Avogadro's number vs. the Kofh Number

If possible, Kofh2u, can you please state your assertion here. I know someone posted a short synopis in the initial post of the thread, but it was a bit fuzzy on details. If you have a chance, just outline what you saw as the problem with Avogadro's number, and what was your alternate idea.

This thread seems to carry over from a seperate thread. However, since this is a seperat thread, can we please hear a clarification of Kofh2u statement, or the point of this thread. It seems to be discussing the basis of measurment systems and equivelence between different systems, but I am not positive.

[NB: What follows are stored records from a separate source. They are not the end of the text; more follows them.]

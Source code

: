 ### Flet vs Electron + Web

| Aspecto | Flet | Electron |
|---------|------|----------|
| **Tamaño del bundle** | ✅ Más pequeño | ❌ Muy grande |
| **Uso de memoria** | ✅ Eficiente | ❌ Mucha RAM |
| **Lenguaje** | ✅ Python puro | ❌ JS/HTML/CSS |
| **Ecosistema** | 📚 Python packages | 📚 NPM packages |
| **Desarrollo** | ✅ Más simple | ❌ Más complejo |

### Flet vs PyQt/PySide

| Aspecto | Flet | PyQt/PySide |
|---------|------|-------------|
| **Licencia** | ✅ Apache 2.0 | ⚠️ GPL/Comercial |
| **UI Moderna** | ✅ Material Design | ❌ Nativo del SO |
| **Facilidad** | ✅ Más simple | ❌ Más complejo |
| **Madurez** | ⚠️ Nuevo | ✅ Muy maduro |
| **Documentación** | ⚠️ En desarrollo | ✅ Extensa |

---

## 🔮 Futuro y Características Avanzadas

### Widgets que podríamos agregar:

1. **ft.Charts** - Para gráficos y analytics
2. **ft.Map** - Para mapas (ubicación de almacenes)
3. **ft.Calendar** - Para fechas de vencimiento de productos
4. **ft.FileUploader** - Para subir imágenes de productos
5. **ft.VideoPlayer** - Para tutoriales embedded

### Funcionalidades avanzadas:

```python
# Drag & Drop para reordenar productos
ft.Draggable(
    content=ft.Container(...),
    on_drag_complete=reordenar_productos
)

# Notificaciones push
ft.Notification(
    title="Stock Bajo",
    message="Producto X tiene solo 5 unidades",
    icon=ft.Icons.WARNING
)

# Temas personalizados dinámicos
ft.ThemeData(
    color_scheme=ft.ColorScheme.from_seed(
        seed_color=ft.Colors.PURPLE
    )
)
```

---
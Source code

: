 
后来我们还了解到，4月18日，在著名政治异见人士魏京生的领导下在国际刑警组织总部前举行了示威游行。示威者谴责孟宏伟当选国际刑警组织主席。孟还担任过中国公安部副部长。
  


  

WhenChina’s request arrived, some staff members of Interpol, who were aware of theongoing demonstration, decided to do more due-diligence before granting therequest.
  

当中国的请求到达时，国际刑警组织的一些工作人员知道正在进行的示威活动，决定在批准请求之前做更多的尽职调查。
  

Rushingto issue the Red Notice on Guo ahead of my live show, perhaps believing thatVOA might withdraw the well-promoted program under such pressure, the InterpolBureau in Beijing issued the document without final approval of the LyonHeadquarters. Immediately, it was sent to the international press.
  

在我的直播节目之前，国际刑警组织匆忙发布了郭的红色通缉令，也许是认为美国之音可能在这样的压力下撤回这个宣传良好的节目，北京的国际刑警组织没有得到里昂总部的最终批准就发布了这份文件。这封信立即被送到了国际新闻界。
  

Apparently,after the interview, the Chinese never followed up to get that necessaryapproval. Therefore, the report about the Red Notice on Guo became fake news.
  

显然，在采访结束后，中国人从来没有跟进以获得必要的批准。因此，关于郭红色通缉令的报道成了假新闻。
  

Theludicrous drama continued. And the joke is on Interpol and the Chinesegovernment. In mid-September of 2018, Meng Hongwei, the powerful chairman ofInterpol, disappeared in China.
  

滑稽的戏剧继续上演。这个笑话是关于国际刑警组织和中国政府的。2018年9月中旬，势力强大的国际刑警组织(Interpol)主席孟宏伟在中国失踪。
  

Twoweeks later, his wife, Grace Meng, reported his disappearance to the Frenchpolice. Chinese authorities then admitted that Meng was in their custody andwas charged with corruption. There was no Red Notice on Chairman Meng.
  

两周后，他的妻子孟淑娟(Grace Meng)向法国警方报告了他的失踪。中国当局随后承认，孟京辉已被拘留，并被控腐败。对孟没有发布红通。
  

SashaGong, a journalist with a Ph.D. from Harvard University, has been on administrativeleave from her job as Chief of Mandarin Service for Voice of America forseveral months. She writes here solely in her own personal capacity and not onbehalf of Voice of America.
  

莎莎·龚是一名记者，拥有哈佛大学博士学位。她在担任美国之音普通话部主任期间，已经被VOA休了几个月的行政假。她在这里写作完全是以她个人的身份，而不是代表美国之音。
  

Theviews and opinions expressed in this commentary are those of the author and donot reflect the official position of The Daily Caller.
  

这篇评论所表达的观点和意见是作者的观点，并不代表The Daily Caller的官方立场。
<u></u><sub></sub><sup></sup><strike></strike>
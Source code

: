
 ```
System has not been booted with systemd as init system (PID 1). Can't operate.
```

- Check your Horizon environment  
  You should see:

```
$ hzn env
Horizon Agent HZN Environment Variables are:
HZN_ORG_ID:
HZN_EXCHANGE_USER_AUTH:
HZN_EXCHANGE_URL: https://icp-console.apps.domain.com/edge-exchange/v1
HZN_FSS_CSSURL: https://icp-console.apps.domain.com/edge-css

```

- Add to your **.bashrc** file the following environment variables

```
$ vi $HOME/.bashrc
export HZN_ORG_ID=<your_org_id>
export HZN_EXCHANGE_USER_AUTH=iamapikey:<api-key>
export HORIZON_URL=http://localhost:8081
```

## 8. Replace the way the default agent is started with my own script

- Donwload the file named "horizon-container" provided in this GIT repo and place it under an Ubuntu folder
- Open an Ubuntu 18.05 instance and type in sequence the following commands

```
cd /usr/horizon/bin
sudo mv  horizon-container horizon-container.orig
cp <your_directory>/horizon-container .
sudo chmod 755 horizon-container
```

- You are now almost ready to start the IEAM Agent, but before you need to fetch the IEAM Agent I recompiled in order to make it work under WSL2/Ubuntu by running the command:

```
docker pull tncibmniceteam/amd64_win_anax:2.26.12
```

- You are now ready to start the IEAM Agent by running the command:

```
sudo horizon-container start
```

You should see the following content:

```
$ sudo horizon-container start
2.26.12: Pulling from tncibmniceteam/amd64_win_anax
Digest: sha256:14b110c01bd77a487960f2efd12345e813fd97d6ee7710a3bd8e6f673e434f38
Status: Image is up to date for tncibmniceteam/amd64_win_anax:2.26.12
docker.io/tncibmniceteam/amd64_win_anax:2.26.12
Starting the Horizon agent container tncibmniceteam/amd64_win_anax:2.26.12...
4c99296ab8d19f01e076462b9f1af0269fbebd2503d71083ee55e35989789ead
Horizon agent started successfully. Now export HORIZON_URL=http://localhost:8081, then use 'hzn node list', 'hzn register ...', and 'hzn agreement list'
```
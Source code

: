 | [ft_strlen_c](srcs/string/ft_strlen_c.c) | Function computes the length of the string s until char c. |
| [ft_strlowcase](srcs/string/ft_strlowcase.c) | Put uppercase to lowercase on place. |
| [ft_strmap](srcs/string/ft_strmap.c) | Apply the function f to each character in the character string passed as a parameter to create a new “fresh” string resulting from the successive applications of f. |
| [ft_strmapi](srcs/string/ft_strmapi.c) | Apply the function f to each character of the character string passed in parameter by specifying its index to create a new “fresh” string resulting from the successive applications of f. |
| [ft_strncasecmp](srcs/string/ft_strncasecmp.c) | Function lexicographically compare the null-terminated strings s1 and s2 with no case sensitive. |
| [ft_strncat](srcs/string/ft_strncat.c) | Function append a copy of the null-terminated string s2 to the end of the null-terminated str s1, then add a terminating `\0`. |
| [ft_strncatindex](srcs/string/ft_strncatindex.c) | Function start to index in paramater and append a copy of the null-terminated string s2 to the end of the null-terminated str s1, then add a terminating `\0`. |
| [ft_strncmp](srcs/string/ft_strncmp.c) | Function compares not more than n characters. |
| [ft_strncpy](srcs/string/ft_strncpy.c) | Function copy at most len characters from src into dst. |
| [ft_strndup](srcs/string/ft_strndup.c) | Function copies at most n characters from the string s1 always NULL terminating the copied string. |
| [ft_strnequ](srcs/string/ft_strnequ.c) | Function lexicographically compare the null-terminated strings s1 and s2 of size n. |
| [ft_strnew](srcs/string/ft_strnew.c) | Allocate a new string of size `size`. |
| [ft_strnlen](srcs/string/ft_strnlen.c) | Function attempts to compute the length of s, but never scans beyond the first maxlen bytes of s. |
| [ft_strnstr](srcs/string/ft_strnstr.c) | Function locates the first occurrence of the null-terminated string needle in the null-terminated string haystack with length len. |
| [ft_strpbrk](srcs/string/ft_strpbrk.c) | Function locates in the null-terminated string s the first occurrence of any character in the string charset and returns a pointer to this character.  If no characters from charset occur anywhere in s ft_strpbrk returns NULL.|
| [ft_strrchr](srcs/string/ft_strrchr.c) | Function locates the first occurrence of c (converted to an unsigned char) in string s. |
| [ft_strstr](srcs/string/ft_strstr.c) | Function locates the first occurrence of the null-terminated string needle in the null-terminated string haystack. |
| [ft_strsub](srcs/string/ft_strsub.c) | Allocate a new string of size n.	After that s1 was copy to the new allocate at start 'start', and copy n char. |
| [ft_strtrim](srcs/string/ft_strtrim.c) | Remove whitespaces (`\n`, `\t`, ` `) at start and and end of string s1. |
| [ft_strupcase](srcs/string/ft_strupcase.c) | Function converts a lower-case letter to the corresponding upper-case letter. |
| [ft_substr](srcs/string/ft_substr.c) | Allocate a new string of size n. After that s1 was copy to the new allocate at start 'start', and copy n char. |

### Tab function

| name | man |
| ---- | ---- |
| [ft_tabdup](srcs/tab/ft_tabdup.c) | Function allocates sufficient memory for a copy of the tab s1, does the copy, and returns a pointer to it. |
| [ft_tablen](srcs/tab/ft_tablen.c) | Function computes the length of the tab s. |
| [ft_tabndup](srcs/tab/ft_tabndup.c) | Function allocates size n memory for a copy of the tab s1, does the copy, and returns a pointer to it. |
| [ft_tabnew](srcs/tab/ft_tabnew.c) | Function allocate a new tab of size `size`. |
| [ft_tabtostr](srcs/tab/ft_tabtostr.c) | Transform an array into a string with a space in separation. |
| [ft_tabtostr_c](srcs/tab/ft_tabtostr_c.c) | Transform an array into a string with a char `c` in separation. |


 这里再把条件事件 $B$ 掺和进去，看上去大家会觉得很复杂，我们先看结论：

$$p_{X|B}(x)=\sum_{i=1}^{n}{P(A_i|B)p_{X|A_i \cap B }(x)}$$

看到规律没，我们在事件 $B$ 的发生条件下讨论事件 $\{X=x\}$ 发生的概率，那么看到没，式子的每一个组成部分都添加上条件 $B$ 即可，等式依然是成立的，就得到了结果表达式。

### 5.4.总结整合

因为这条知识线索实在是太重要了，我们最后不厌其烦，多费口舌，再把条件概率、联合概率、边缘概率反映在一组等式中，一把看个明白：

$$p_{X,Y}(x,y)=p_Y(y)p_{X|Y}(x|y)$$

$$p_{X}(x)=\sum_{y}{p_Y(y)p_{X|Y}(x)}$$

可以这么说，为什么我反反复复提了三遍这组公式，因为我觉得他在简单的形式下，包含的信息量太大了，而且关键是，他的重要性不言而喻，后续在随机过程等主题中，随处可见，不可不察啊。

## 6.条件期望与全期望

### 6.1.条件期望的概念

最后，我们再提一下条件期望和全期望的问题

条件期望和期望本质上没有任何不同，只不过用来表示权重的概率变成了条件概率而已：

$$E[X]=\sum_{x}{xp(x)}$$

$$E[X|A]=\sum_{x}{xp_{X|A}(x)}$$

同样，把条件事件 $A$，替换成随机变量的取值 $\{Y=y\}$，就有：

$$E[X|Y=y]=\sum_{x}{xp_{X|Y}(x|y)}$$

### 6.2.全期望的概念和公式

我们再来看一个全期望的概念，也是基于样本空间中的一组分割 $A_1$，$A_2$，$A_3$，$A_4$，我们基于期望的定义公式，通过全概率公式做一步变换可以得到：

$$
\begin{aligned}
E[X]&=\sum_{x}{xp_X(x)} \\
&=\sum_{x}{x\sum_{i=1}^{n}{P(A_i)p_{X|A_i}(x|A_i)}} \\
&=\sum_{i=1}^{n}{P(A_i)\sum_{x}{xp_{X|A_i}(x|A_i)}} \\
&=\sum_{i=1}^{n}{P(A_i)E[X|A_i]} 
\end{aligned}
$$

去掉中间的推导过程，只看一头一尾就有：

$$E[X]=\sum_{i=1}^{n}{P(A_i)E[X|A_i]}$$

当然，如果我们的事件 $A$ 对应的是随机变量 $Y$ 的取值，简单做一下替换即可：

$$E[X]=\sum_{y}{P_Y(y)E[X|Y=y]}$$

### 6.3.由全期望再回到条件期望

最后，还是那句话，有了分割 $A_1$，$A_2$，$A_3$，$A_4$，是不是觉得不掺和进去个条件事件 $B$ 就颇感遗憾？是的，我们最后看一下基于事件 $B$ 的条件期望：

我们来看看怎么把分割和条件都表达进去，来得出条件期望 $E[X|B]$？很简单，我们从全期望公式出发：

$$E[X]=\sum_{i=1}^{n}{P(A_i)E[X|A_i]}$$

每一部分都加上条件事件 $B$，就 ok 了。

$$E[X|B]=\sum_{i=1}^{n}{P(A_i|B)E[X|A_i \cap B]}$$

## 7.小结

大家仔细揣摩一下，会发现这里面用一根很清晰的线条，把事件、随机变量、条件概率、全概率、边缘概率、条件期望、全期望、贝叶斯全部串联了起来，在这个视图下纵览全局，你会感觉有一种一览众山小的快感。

There is a flaw to your logic, one that is partially addressed by using c-14 as the standard for the modern value. Protons and Nuetrons do not have identical masses. This is a small deviaton between the two values. If you simply use the mass of a hydrogen atom, then you wind up skewing the values because heavier elements are composed of protons and nuetrons.
Also, avogadro's number is experimentally based off a pure sample of c-14 to obtain the value for an amu. Avogadros number will always experimentally work if you take c-14 as the basis for the value. The values reported on the charts for various elements reflect experimental values based on earth samples with ratios of isotopes based on average earth ratios. If you were to do the same periodic chart on mars, based on c-14, the amu would still have the same value, but the average isotope ratios would lead to average values for elements that would be slightly different than earth.
Just for reference, the mass of a proton is 1.672623e-27 kg while the mass of a neutron is 1.6749286e-27

Err, my bad, C-12 is the common isotope used. C-14 is used for carbon dating. : ) we all make typos, but this one needed to be addressed. thanks.